Eliezer (Eli) was the eldest son to two holocaust surviving parents, who immigrated to Israel in the year 1946 with a movement called Aliyat Hanoar .
Eli was born in Israel in 1951, and was raised in a traditional Jewish home, with the scars both his parents had from the holocaust, where they lost all of their relatives.
I used to collect many things as a child , Eli explains.
After the army, the hobby of collecting took a more serious turn, when Eli went to a school of antiques in Tel-Aviv, to study his passion.
I loved hearing the bible stories that my father would read every week on the Sabbath. My father was the youngest of six children to his father, Eliezer, whom I was names after. I was greatly fascinated with the story my father told me about his grandfather, Pesach Hollander, who died in his home at the beginning of the holocaust.
My father was the last to stay home when his five older siblings were sent away to the camps. Pesach, who was on his death bed, gave my father the traditional blessing of the sons, since he was the last one left.
When he was done blessing him, he turned around and died.
Every Passover (which in Hebrew is called Pesach), my father would tell us the story of grandpa Pesach over and over, and that the blessing he gave him, he believed, was the reason he managed to survive the horrors of the war.
My father remembered that grandpa Peach was buried somewhere on the edge of the Jewish cemetery in Auschwinchin.
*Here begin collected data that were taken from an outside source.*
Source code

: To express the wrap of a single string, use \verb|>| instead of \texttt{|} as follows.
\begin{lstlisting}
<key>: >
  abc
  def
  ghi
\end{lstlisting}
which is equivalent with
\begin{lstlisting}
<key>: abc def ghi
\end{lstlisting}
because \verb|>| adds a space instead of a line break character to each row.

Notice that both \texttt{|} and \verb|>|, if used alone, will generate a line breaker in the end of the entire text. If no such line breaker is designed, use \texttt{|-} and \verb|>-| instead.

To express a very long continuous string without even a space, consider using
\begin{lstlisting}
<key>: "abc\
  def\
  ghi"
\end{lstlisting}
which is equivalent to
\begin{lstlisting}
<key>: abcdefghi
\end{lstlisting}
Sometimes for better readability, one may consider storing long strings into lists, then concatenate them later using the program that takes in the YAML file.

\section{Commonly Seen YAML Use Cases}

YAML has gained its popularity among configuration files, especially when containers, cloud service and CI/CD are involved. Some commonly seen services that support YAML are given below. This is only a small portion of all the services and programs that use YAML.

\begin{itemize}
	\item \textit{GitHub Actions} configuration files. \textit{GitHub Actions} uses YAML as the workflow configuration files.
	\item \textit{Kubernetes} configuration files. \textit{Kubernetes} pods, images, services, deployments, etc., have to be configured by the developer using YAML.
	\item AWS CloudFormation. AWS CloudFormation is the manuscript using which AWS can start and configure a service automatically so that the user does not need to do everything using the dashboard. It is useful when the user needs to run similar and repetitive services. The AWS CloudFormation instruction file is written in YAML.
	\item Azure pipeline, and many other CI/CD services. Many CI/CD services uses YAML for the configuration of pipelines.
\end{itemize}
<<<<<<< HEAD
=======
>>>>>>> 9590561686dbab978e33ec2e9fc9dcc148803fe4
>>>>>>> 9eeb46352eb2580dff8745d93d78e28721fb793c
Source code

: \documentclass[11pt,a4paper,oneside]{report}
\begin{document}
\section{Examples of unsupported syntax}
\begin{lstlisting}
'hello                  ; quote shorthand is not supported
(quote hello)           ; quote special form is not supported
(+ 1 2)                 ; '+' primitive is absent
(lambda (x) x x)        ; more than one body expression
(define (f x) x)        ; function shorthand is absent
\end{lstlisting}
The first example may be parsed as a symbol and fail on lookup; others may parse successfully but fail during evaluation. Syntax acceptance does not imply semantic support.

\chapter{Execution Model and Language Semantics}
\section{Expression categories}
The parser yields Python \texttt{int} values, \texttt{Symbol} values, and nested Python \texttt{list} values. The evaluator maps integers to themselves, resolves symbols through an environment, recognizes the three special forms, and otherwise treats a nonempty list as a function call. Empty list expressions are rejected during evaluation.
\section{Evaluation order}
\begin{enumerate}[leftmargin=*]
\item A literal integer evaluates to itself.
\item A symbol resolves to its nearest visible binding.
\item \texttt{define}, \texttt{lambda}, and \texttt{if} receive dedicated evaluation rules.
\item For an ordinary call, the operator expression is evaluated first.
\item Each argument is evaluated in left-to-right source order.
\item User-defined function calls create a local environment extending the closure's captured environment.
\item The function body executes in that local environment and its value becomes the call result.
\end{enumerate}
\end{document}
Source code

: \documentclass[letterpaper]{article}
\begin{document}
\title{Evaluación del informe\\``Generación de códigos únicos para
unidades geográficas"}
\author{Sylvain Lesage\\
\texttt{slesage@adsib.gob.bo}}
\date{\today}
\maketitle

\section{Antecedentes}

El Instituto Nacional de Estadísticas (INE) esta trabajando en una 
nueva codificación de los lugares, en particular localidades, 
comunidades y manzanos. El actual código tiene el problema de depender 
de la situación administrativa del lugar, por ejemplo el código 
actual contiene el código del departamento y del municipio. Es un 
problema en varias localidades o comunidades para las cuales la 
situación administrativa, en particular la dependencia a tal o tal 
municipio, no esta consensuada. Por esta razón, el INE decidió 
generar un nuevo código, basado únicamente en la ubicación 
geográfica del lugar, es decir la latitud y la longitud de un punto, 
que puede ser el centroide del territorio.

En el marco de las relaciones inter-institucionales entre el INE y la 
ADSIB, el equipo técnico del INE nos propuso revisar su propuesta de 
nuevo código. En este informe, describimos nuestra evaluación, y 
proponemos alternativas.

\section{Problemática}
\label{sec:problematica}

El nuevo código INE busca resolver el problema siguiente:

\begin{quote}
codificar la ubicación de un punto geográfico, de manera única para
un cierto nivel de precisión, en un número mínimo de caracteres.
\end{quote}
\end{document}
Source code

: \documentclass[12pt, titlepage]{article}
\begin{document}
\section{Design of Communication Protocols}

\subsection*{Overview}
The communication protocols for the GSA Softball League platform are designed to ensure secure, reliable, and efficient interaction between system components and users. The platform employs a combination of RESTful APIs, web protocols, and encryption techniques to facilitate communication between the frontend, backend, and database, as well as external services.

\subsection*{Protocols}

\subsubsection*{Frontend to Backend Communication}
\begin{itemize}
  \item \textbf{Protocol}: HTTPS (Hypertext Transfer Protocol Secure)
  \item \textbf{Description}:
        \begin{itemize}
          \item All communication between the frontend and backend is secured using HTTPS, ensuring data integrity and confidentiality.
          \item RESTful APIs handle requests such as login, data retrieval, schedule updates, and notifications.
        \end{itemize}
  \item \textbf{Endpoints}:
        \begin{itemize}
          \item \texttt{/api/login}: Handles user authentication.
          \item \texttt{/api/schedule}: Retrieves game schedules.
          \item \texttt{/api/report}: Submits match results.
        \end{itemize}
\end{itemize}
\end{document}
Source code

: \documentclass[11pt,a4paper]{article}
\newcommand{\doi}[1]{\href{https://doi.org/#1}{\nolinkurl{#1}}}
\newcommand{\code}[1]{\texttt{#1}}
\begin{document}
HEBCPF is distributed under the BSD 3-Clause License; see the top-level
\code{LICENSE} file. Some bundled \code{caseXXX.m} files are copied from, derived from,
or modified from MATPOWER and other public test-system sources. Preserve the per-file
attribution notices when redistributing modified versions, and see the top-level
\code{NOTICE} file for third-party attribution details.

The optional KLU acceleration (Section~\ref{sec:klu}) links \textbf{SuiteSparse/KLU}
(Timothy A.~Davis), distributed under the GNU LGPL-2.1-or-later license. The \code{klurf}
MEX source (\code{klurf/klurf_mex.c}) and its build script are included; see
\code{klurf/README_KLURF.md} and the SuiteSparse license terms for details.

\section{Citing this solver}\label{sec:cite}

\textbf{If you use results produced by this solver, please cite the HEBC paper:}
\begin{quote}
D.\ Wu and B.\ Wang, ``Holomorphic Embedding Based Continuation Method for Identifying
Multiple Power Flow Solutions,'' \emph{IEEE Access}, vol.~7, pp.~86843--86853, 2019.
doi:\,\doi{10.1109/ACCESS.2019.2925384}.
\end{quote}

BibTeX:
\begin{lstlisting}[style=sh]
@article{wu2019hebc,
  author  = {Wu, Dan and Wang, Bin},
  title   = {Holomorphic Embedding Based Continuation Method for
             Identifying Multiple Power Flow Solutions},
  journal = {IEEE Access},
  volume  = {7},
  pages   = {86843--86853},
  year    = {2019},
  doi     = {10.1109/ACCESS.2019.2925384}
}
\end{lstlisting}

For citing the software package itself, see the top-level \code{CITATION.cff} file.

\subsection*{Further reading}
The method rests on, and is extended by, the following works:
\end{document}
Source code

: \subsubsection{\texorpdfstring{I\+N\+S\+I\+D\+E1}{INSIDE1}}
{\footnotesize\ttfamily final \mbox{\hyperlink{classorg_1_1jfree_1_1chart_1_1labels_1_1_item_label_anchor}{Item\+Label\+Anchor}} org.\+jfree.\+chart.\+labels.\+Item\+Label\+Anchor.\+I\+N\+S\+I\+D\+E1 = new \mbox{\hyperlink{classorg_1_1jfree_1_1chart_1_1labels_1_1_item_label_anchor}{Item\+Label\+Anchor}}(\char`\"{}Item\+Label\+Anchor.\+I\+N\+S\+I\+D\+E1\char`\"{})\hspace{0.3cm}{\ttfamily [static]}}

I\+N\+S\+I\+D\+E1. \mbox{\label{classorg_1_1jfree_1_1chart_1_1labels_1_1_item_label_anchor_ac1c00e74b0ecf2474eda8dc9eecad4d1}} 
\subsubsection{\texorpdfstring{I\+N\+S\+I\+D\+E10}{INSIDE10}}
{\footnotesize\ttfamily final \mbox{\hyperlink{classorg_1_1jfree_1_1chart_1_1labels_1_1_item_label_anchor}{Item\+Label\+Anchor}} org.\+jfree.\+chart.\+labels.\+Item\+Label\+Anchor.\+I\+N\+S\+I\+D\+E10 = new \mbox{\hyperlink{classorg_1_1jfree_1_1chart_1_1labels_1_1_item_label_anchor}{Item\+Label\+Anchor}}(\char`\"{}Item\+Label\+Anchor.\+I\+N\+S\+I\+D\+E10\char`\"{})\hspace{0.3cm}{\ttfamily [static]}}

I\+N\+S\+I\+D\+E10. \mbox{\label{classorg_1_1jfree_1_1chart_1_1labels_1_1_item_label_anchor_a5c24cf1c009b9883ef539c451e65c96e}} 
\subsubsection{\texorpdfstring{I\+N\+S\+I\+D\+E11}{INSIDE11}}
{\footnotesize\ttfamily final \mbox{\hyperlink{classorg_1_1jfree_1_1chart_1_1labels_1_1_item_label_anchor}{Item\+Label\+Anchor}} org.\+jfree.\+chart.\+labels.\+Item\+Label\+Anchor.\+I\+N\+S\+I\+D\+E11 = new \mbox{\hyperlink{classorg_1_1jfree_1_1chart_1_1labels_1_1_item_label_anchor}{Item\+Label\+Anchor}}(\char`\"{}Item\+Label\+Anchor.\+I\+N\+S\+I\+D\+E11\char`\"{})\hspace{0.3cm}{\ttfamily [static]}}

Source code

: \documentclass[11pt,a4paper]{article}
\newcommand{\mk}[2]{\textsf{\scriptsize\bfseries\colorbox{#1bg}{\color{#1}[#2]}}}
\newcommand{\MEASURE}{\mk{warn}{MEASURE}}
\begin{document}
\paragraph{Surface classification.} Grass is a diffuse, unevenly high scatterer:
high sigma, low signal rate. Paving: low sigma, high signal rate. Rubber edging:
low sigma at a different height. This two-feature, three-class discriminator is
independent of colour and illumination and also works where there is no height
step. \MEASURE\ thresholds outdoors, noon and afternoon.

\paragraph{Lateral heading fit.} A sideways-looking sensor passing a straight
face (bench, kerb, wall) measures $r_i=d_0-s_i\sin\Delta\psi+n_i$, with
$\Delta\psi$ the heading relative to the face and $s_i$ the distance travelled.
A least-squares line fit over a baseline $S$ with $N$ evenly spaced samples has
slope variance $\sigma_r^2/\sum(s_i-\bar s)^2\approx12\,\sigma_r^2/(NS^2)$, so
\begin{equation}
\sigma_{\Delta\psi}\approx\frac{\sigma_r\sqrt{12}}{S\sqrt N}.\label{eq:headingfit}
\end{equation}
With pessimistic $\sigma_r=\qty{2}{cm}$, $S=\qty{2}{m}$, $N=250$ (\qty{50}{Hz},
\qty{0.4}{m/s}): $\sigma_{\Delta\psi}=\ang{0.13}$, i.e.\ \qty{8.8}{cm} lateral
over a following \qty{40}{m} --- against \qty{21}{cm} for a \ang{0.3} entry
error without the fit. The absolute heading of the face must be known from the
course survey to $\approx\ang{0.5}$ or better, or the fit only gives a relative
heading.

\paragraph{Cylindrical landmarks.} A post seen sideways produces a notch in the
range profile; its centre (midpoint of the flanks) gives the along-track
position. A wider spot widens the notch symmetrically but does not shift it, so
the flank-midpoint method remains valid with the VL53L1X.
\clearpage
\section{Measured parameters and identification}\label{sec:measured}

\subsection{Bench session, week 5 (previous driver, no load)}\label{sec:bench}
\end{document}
In 1986, I decided to go to Polandand visit Auschwinchin. When I got there, I discovered that the Jewish cemetery was still standing, although it was badly damaged by the Nazis. There were broken tombstones all around me, and the gate that used to carry a Davids Star was now collapsed unto the ground.
On my way out, looking through my camera, my eyes stumbled upon a broken tombstone lying on the ground. It carried my name: Hollander. When I got closer, I saw that it was indeed Pesachs tombstone, which carried his fathers name as well – Eliezer. My name, that has been in my family for generations.
Soon after, I found out that the Polish government wanted to completely destroy that cemetery, in order to build on that land. I took the matter to court in Holland, and eventually the decision was made to reconstruct the Jewish cemetery as a reserved location, that can never be demolished.